Suppose that you wanted to allow your users to play back voice mail through Outlook Voice Access 2007, but that you didn’t want them to have access to their e-mail. That was the question I recently got from someone who was replacing their old Avaya system, in part because they didn’t want people to get their e-mail over the phone.
(To me this is sad; I depend heavily on that feature, but different strokes and all that.)
The trick is to use the -TUIAccessToEmailEnabled flag to Set-UMMailbox (“TUI” stands for “telephone user interface”, in case you were curious.) A little of this:
Get-Mailbox | Set-UMMailbox -TUIAccessToEmailEnabled:$false
and you’re done! There are also separate parameters that control TUI access to the calendar and contacts folders.
Exchange 2010 improves on this in a couple of ways.
First, instead of applying the fix to individual users, you can apply it at the UM mailbox policy level. Poof! Instant consistency.
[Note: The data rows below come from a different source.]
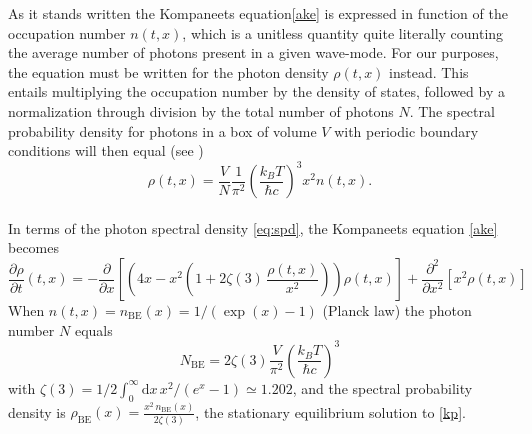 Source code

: \documentclass[a4paper,12pt,reqno,superscriptaddress,nofootinbib]{revtex4}
\theoremstyle{plain}
\theoremstyle{definition}
\theoremstyle{remark}
\newcommand{\id}{\textrm{d}}
\newcommand{\0}{^{(0)}}
\newcommand{\1}{^{(1)}}
\newcommand{\2}{^{(2)}}
\begin{document}
As it stands written the Kompaneets equation\eqref{ake} is expressed in function of the occupation number $n(t,x)$, which is a unitless quantity quite literally counting the average number of photons present in a given wave-mode. For our purposes, the equation must be written for the photon density $\rho(t,x)$ instead. This entails multiplying the occupation number by the density of states, followed by a normalization through division by the total number of photons $N$. The spectral probability density for photons in a box of volume $V$ with periodic boundary conditions will then equal (see \cite{paper2})
\begin{equation}\label{eq:spd}
\rho(t,x) = \frac{V}{N} \frac{1}{\pi^2} \left(\frac{k_B T}{\hbar c}\right)^3 
x^2 n(t,x)%
.\end{equation}
\\
In terms of the photon spectral density \eqref{eq:spd}, the Kompaneets equation \eqref{ake} becomes
\begin{equation}\label{kp}
\frac{\partial \rho}{\partial t} (t,x) = -\frac{\partial}{\partial x}\left[\left(4x- x^2\left(1+2\zeta(3) \,\frac{\rho(t,x)}{x^2}\right)\right)\rho(t,x)\right] + \frac{\partial^2}{\partial x^2}\left[x^2 \rho(t,x)\right]
\end{equation}
When $n(t,x)= n_\text{BE}(x) = 1 / (\exp(x) - 1)$ (Planck law) the photon number 
$N$ equals
\[
N_\text{BE} = 2 \zeta(3) \frac{V}{\pi^2} \left( \frac{k_B T}{\hbar c} \right)^3
\]
with $\zeta(3) = 1/2 \int_0^\infty \id x \,x^2/(e^x-1) \simeq 1.202$, and the spectral probability density is $ \rho_\text{BE}(x) = \frac{x^2\, n_\text{BE}(x)}{2\zeta(3)}$, the stationary equilibrium solution to \eqref{kp}.
\end{document}
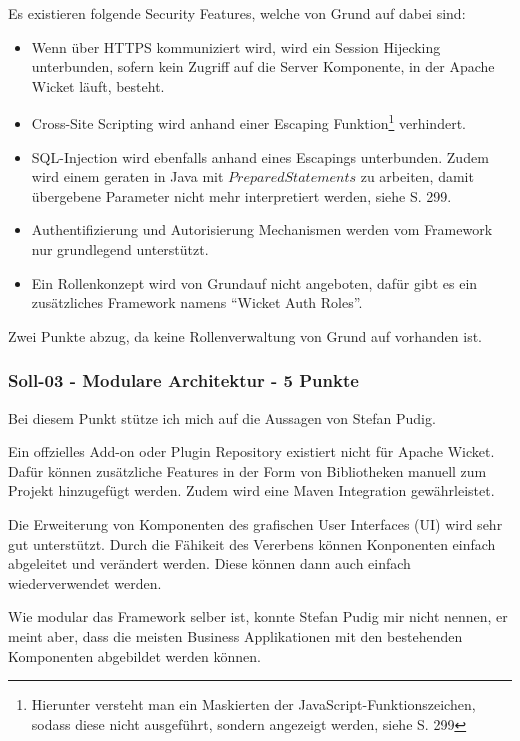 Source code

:   Es existieren folgende Security Features, welche von Grund auf dabei sind:
  
  \begin{itemize}
    \item Wenn über HTTPS kommuniziert wird, wird ein Session Hijecking
    unterbunden, sofern kein Zugriff auf die Server Komponente, in der Apache
    Wicket läuft, besteht.
    \item Cross-Site Scripting wird anhand einer Escaping
    Funktion\footnote{Hierunter versteht man ein Maskierten der
    JavaScript-Funktionszeichen, sodass diese nicht ausgeführt, sondern
    angezeigt werden, siehe \cite{Wicket} S. 299} verhindert.
    \item SQL-Injection wird ebenfalls anhand eines Escapings unterbunden. Zudem
    wird einem geraten in Java mit \(PreparedStatements\) zu arbeiten, damit
    übergebene Parameter nicht mehr interpretiert werden, siehe \cite{Wicket} S.
    299.
    \item Authentifizierung und Autorisierung Mechanismen werden vom Framework
    nur grundlegend unterstützt. 
    \item Ein Rollenkonzept wird von Grundauf nicht angeboten, dafür gibt es ein
    zusätzliches Framework namens ``Wicket Auth Roles''. 
  \end{itemize}
  
  \noindent
  Zwei Punkte abzug, da keine Rollenverwaltung von Grund auf vorhanden ist.
  
  \subsubsection{Soll-03 - Modulare Architektur - 5 Punkte}
  
  Bei diesem Punkt stütze ich mich auf die Aussagen von Stefan Pudig.
  
  Ein offzielles Add-on oder Plugin Repository existiert nicht für Apache
  Wicket. Dafür können zusätzliche Features in der Form von Bibliotheken manuell
  zum Projekt hinzugefügt werden. Zudem wird eine Maven Integration
  gewährleistet.
  
  Die Erweiterung von Komponenten des grafischen User Interfaces (UI) wird sehr
  gut unterstützt. Durch die Fähikeit des Vererbens können Konponenten einfach
  abgeleitet und verändert werden. Diese können dann auch einfach
  wiederverwendet werden.
  
  Wie modular das Framework selber ist, konnte Stefan Pudig mir nicht nennen, er
  meint aber, dass die meisten Business Applikationen mit den bestehenden
  Komponenten abgebildet werden können.
  
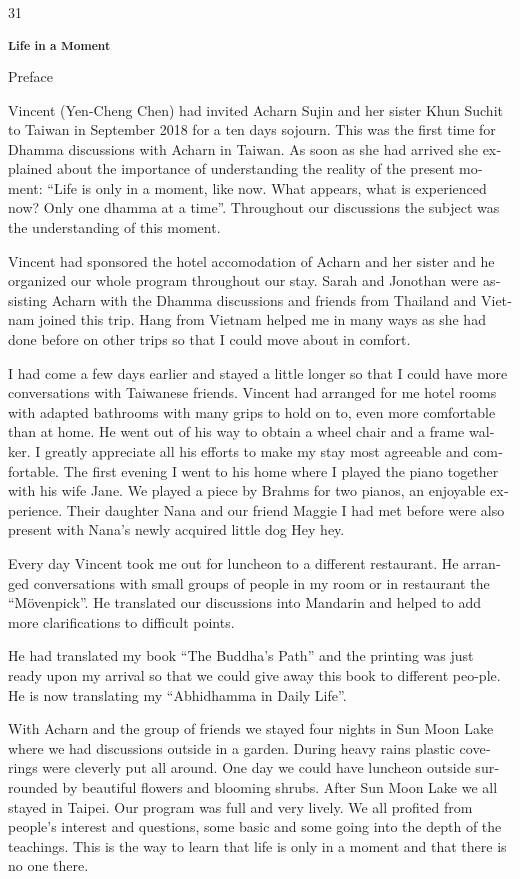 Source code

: 31

\textsuperscript{\textdutch{\textbf{Life in a Moment}}}

\textdutch{Preface}

\textdutch{Vincent (Yen-Cheng Chen) had invited Acharn Sujin and her
sister Khun Suchit to Taiwan in September 2018 for a ten days sojourn.
This was the first time for Dhamma discussions with Acharn in Taiwan. As
soon as she had arrived she explained about the importance of
understanding the reality of the present moment: ``Life is only in a
moment, like now. What appears, what is experienced now? Only one dhamma
at a time''. Throughout our discussions the subject was the
understanding of this moment. }

\textdutch{Vincent had sponsored the hotel accomodation of Acharn and
her sister and he organized our whole program throughout our stay. Sarah
and Jonothan were assisting Acharn with the Dhamma discussions and
friends from Thailand and Vietnam joined this trip. Hang from Vietnam
helped me in many ways as she had done before on other trips so that I
could move about in comfort. }

\textdutch{I had come a few days earlier and stayed a little longer so
that I could have more conversations with Taiwanese friends. Vincent had
arranged for me hotel rooms with adapted bathrooms with many grips to
hold on to, even more comfortable than at home. He went out of his way
to obtain a wheel chair and a frame walker. I greatly appreciate all his
efforts to make my stay most agreeable and comfortable. The first
evening I went to his home where I played the piano together with his
wife Jane. We played a piece by Brahms for two pianos, an enjoyable
experience. Their daughter Nana and our friend Maggie I had met before
were also present with Nana's newly acquired little dog Hey hey. }

\textdutch{Every day Vincent took me out for luncheon to a different
restaurant. He arranged conversations with small groups of people in my
room or in restaurant the ``Mövenpick''. He translated our discussions
into Mandarin and helped to add more clarifications to difficult
points.}

\textdutch{He had translated my book ``The Buddha's Path'' and the
printing was just ready upon my arrival so that we could give away this
book to different peo-ple. He is now translating my ``Abhidhamma in
Daily Life''. }

\textdutch{With Acharn and the group of friends we stayed four nights in
Sun Moon Lake where we had discussions outside in a garden. During heavy
rains plastic coverings were cleverly put all around. One day we could
have luncheon outside surrounded by beautiful flowers and blooming
shrubs. After Sun Moon Lake we all stayed in Taipei. Our program was
full and very lively. We all profited from people's interest and
questions, some basic and some going into the depth of the teachings.
This is the way to learn that life is only in a moment and that there is
no one there.}

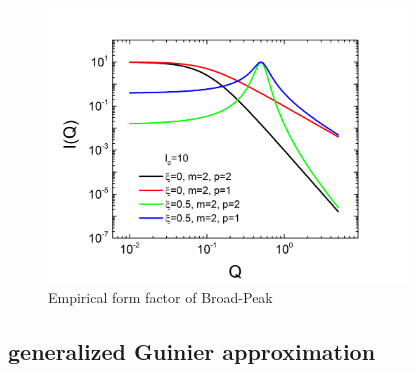 \begin{figure}[htb]
\begin{center}
\includegraphics[width=0.85\textwidth]{BroadPeak.png}
\end{center}
\caption{Empirical form factor of Broad-Peak} \label{fig:BroadPeakIq}
\end{figure}

\clearpage
\subsection{generalized Guinier approximation }
\label{sec:generalizedGuinier}  ~\\

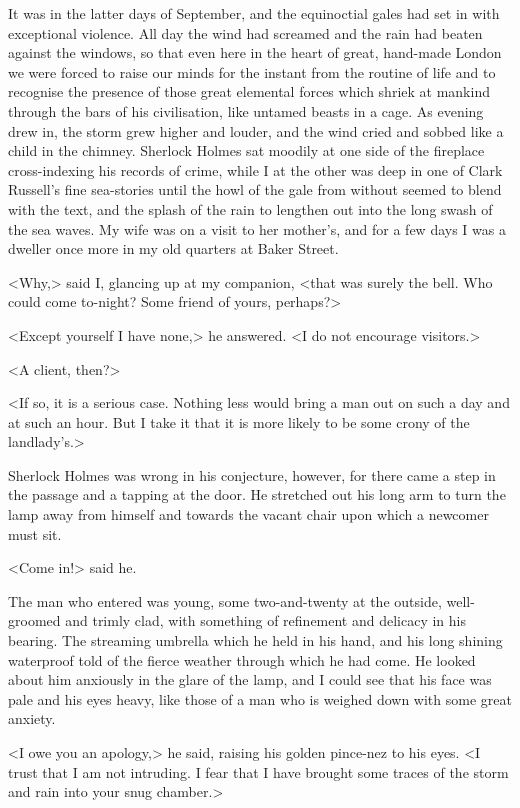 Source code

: It was in the latter days of September, and the equinoctial gales had set in with exceptional violence. All day the wind had screamed and the rain had beaten against the windows, so that even here in the heart of great, hand-made London we were forced to raise our minds for the instant from the routine of life and to recognise the presence of those great elemental forces which shriek at mankind through the bars of his civilisation, like untamed beasts in a cage. As evening drew in, the storm grew higher and louder, and the wind cried and sobbed like a child in the chimney. Sherlock Holmes sat moodily at one side of the fireplace cross-indexing his records of crime, while I at the other was deep in one of Clark Russell's fine sea-stories until the howl of the gale from without seemed to blend with the text, and the splash of the rain to lengthen out into the long swash of the sea waves. My wife was on a visit to her mother's, and for a few days I was a dweller once more in my old quarters at Baker Street.

<Why,> said I, glancing up at my companion, <that was surely the bell. Who could come to-night? Some friend of yours, perhaps?>

<Except yourself I have none,> he answered. <I do not encourage visitors.>

<A client, then?>

<If so, it is a serious case. Nothing less would bring a man out on such a day and at such an hour. But I take it that it is more likely to be some crony of the landlady's.>

Sherlock Holmes was wrong in his conjecture, however, for there came a step in the passage and a tapping at the door. He stretched out his long arm to turn the lamp away from himself and towards the vacant chair upon which a newcomer must sit.

<Come in!> said he.

The man who entered was young, some two-and-twenty at the outside, well-groomed and trimly clad, with something of refinement and delicacy in his bearing. The streaming umbrella which he held in his hand, and his long shining waterproof told of the fierce weather through which he had come. He looked about him anxiously in the glare of the lamp, and I could see that his face was pale and his eyes heavy, like those of a man who is weighed down with some great anxiety.

<I owe you an apology,> he said, raising his golden pince-nez to his eyes. <I trust that I am not intruding. I fear that I have brought some traces of the storm and rain into your snug chamber.>

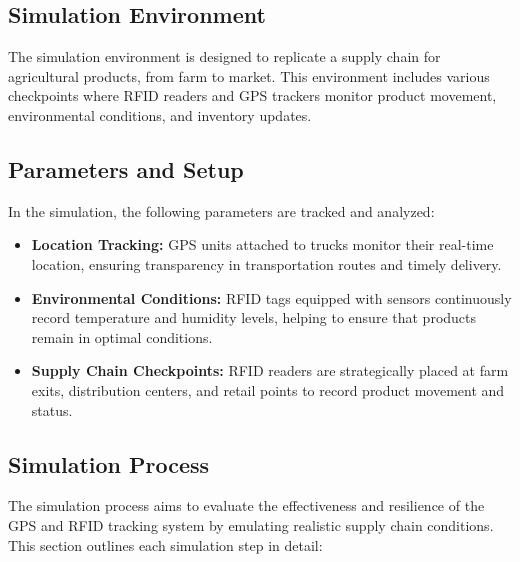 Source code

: \documentclass[conference]{IEEEtran}
\begin{document}
\subsection{Simulation Environment}
The simulation environment is designed to replicate a supply chain for agricultural products, from farm to market. This environment includes various checkpoints where RFID readers and GPS trackers monitor product movement, environmental conditions, and inventory updates.

\subsection{Parameters and Setup}
In the simulation, the following parameters are tracked and analyzed:
\begin{itemize}
    \item \textbf{Location Tracking:} GPS units attached to trucks monitor their real-time location, ensuring transparency in transportation routes and timely delivery.
    \item \textbf{Environmental Conditions:} RFID tags equipped with sensors continuously record temperature and humidity levels, helping to ensure that products remain in optimal conditions.
    \item \textbf{Supply Chain Checkpoints:} RFID readers are strategically placed at farm exits, distribution centers, and retail points to record product movement and status.
\end{itemize}

\subsection{Simulation Process}

The simulation process aims to evaluate the effectiveness and resilience of the GPS and RFID tracking system by emulating realistic supply chain conditions. This section outlines each simulation step in detail:\par
\end{document}
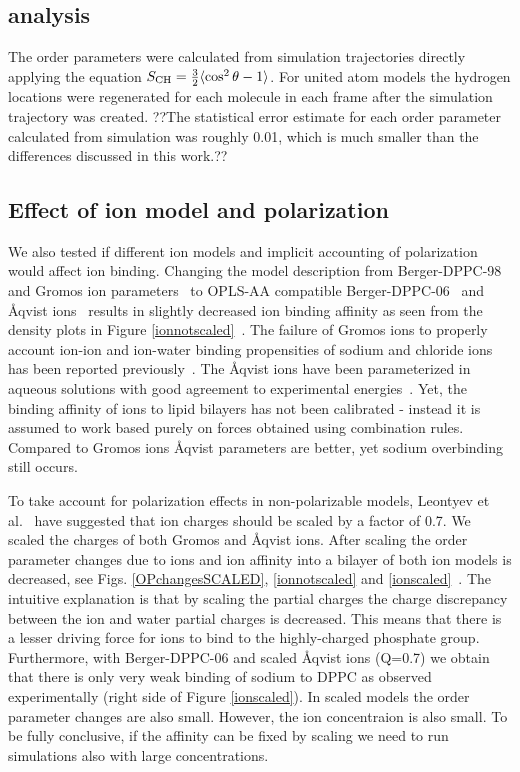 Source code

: \documentclass[pre,aps,floatfix,authordate1-4,twocolumn]{revtex4-1}
\begin{document}
\subsection{analysis}
The order parameters were calculated from simulation trajectories directly applying the equation
$S_{{\rm CH}}=\frac{3}{2} \langle \cos^2 \theta-1 \rangle$. For united atom models the hydrogen locations
were regenerated for each molecule in each frame after the simulation trajectory was created.
??The statistical error estimate for each order parameter calculated from simulation was roughly
0.01, which is much smaller than the differences discussed in this work.??


\subsection{Effect of ion model and polarization}

 We also tested if different ion models and implicit accounting of polarization would affect ion binding.
 Changing the model description from Berger-DPPC-98~\cite{Marrink98} and Gromos ion
 parameters~\cite{??} to OPLS-AA compatible
 Berger-DPPC-06~\cite{tieleman06} and \r{A}qvist ions~\cite{Aaqvist90} results in slightly decreased ion binding affinity
 as seen from the density plots in Figure \ref{ionnotscaled}~\cite{DPPCBergerNaCl, DPPCBergerOPLS06NaCl}. The failure
 of Gromos ions to properly account ion-ion and ion-water binding propensities of sodium and chloride ions has been
 reported previously~\cite{Reif13}. The \r{A}qvist ions have been parameterized in aqueous solutions with good agreement
 to experimental energies~\cite{Aaqvist90}. Yet, the binding affinity of ions to lipid bilayers has not been
 calibrated - instead it is assumed to work based purely on forces obtained using combination rules. Compared to Gromos
 ions \r{A}qvist parameters are better, yet sodium overbinding still occurs.

To take account for polarization effects in non-polarizable models, Leontyev et al.~\cite{leontyev11} have suggested
that ion charges should be scaled by a factor of 0.7. We scaled the charges of both Gromos and \r{A}qvist ions. 
After scaling the order parameter changes due to ions and ion affinity into a bilayer of both ion models is decreased, see
Figs. \ref{OPchangesSCALED}, \ref{ionnotscaled} and \ref{ionscaled}~\cite{DPPCBergerNaClscaled, DPPCBergerOPLS06NaClscaled}. The intuitive explanation is that by
scaling the partial charges the charge discrepancy between the ion and water partial charges is decreased. This means
that there is a lesser driving force for ions to bind to the highly-charged phosphate group. Furthermore, with
Berger-DPPC-06 and scaled Åqvist ions (Q=0.7) we obtain that there is only very weak binding of sodium to DPPC as
observed experimentally (right side of Figure \ref{ionscaled}). In scaled models the order parameter changes 
are also small. However, the ion concentraion is also small. To be fully conclusive, if the affinity can be fixed by scaling
we need to run simulations also with large concentrations.
\end{document}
Second, you can control user access to their personal contacts and the organization’s GAL separately. Where Exchange 2007 lumps both together with TUIAccessToAddressBookEnabled, Exchange 2010 gives us AllowTUIAccessToPersonalContacts and AllowTUIAccessToDirectory.
There are lots of other improvements in Exchange 2010 UM, some of which I’ll be writing about in the not-too-distant future.